AI in Software Engineering

Updated 8 December 2025

AI in software engineering is the integration of machine learning and automation to enhance design, coding, testing, and maintenance processes, exemplified by prompt-driven code generation and autonomous agents.
Iterative decision frameworks and human-AI collaboration drive rapid artifact acceptance by balancing productivity gains with quality control and risk management.
Emerging challenges include ensuring code safety, maintaining explainability, and developing robust verification techniques as systems evolve towards autonomous, self-evolving architectures.

AI in software engineering (SE) encompasses a spectrum of technologies and practices in which machine learning, LLMs, and automated agents augment or automate the design, implementation, testing, and maintenance of software. The integration of AI transforms how software artifacts are conceived, constructed, and evolved, shifting traditional human-centered workflows toward more dynamic, exploratory, and collaborative processes. Key advances include prompt-driven code generation (“vibe coding”), multi-dimensional decision frameworks for artifact acceptance, autonomous agents, and post-hoc model recovery to mitigate the fragility and opacity of AI-generated systems. AI in SE is characterized by both unprecedented productivity gains and novel risks (e.g., hallucinations, security vulnerabilities, overtrust), demanding rigorous oversight and continuous adaptation of engineering practices (Garousi et al., 23 Jul 2025, Cito et al., 4 Nov 2025, Navneet et al., 15 Aug 2025, Hassan et al., 2024).

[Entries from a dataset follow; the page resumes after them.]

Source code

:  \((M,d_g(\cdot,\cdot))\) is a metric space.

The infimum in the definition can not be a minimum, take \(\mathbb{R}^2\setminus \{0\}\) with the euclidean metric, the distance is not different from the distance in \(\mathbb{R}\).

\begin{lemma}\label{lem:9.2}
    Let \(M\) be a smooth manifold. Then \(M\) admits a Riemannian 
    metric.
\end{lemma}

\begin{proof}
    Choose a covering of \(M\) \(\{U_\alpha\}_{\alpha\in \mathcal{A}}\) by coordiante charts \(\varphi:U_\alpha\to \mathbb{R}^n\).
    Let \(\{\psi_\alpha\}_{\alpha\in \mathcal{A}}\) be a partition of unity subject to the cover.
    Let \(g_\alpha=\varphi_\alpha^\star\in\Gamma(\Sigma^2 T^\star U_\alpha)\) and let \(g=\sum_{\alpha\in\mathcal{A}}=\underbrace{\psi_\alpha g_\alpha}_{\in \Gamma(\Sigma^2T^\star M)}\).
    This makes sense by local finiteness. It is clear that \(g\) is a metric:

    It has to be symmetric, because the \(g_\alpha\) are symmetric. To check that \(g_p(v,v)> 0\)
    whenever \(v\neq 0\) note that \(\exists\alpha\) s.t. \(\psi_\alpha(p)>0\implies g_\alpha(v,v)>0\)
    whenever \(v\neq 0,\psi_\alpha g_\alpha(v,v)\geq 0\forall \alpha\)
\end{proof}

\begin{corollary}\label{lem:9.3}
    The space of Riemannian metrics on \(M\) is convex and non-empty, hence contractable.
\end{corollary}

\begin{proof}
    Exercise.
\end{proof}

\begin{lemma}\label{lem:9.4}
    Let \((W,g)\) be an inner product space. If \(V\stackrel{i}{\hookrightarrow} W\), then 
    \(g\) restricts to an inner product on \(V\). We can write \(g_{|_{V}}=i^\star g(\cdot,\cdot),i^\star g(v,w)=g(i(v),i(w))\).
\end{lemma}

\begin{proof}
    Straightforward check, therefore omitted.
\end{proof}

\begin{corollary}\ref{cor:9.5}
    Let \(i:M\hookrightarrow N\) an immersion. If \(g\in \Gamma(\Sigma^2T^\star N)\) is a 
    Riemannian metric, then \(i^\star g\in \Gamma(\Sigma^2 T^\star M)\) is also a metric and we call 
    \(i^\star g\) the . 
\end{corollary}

1. Process Models and Decision Frameworks in AI-Assisted Software Engineering

Contemporary AI-augmented SE workflows are best framed as iterative, micro-decision-driven processes rather than linear pipelines. A four-phase pragmatic model—prompt design, inspection, fallback, and refinement—captures real-world engagement with tools such as Copilot and ChatGPT (Garousi et al., 23 Jul 2025). The iterative loop (Prompt Design → Inspection → [Refine or Fallback] → Inspection) is characterized by continuous cycling until an artifact meets the cost–quality constraints imposed by project and team standards.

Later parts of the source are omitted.